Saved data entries

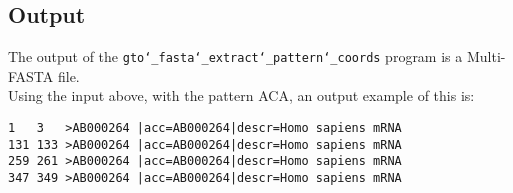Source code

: \subsection*{Output}
The output of the \texttt{gto\char`_fasta\char`_extract\char`_pattern\char`_coords} program is a Multi-FASTA file.\\
Using the input above, with the pattern ACA, an output example of this is:
\begin{lstlisting}
1	3	>AB000264 |acc=AB000264|descr=Homo sapiens mRNA 
131	133	>AB000264 |acc=AB000264|descr=Homo sapiens mRNA 
259	261	>AB000264 |acc=AB000264|descr=Homo sapiens mRNA 
347	349	>AB000264 |acc=AB000264|descr=Homo sapiens mRNA  
\end{lstlisting}
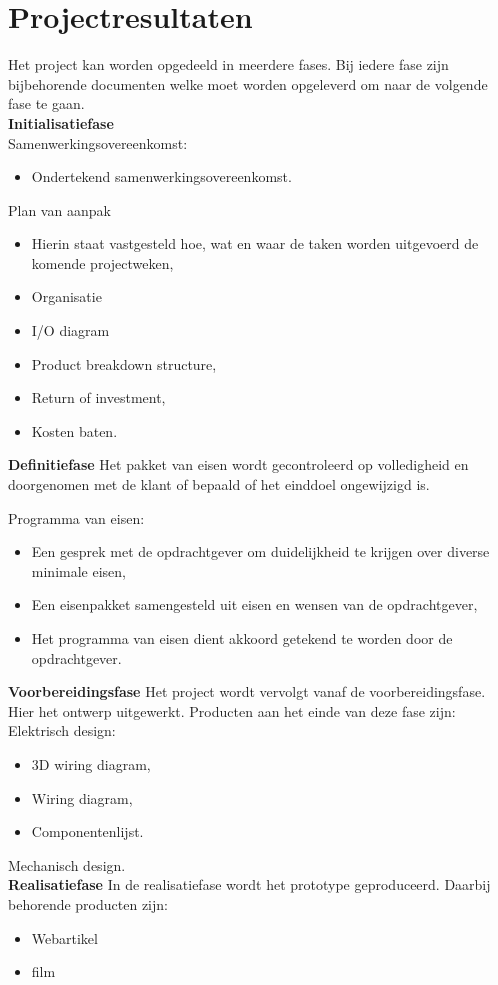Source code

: \section{Projectresultaten}
Het project kan worden opgedeeld in meerdere fases. Bij iedere fase zijn bijbehorende documenten welke moet worden opgeleverd om naar de volgende fase te gaan. \\[0.5cm]

\textbf{Initialisatiefase}\\
Samenwerkingsovereenkomst:
\begin{itemize}
	\item Ondertekend samenwerkingsovereenkomst.
\end{itemize}

Plan van aanpak
\begin{itemize}
	\item Hierin staat vastgesteld hoe, wat en waar de taken worden uitgevoerd de komende projectweken,
	\item Organisatie
	\item I/O diagram
	\item Product breakdown structure,
	\item Return of investment,
	\item Kosten baten.
\end{itemize}

\textbf{Definitiefase}
Het pakket van eisen wordt gecontroleerd op volledigheid en doorgenomen met de klant of bepaald of het einddoel ongewijzigd is.

Programma van eisen:
\begin{itemize}
	\item Een gesprek met de opdrachtgever om duidelijkheid te krijgen over diverse minimale eisen,
	\item Een eisenpakket samengesteld uit eisen en wensen van de opdrachtgever,
	\item Het programma van eisen dient akkoord getekend te worden door de opdrachtgever.
\end{itemize}


\textbf{Voorbereidingsfase}
Het project wordt vervolgt vanaf de voorbereidingsfase. Hier het ontwerp uitgewerkt. Producten aan het einde van deze fase zijn:\\
Elektrisch design:
\begin{itemize}
	\item 3D wiring diagram,
	\item Wiring diagram,
	\item Componentenlijst.
\end{itemize}
Mechanisch design.\\[0.5cm]

\textbf{Realisatiefase} 
In de realisatiefase wordt het prototype geproduceerd. Daarbij behorende producten zijn:
\begin{itemize}
	\item Webartikel
	\item film
\end{itemize}
\newpage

__To do__
Only the text of the records belongs in your answer, repeated exactly; the pictures stay out.

__Output for this task__
Source code

: \subsection*{Output}
The output of the \texttt{gto\char`_fasta\char`_extract\char`_pattern\char`_coords} program is a Multi-FASTA file.\\
Using the input above, with the pattern ACA, an output example of this is:
\begin{lstlisting}
1	3	>AB000264 |acc=AB000264|descr=Homo sapiens mRNA 
131	133	>AB000264 |acc=AB000264|descr=Homo sapiens mRNA 
259	261	>AB000264 |acc=AB000264|descr=Homo sapiens mRNA 
347	349	>AB000264 |acc=AB000264|descr=Homo sapiens mRNA  
\end{lstlisting}
Source code

: \section{Projectresultaten}
Het project kan worden opgedeeld in meerdere fases. Bij iedere fase zijn bijbehorende documenten welke moet worden opgeleverd om naar de volgende fase te gaan. \\[0.5cm]

\textbf{Initialisatiefase}\\
Samenwerkingsovereenkomst:
\begin{itemize}
	\item Ondertekend samenwerkingsovereenkomst.
\end{itemize}

Plan van aanpak
\begin{itemize}
	\item Hierin staat vastgesteld hoe, wat en waar de taken worden uitgevoerd de komende projectweken,
	\item Organisatie
	\item I/O diagram
	\item Product breakdown structure,
	\item Return of investment,
	\item Kosten baten.
\end{itemize}

\textbf{Definitiefase}
Het pakket van eisen wordt gecontroleerd op volledigheid en doorgenomen met de klant of bepaald of het einddoel ongewijzigd is.

Programma van eisen:
\begin{itemize}
	\item Een gesprek met de opdrachtgever om duidelijkheid te krijgen over diverse minimale eisen,
	\item Een eisenpakket samengesteld uit eisen en wensen van de opdrachtgever,
	\item Het programma van eisen dient akkoord getekend te worden door de opdrachtgever.
\end{itemize}


\textbf{Voorbereidingsfase}
Het project wordt vervolgt vanaf de voorbereidingsfase. Hier het ontwerp uitgewerkt. Producten aan het einde van deze fase zijn:\\
Elektrisch design:
\begin{itemize}
	\item 3D wiring diagram,
	\item Wiring diagram,
	\item Componentenlijst.
\end{itemize}
Mechanisch design.\\[0.5cm]

\textbf{Realisatiefase} 
In de realisatiefase wordt het prototype geproduceerd. Daarbij behorende producten zijn:
\begin{itemize}
	\item Webartikel
	\item film
\end{itemize}
\newpage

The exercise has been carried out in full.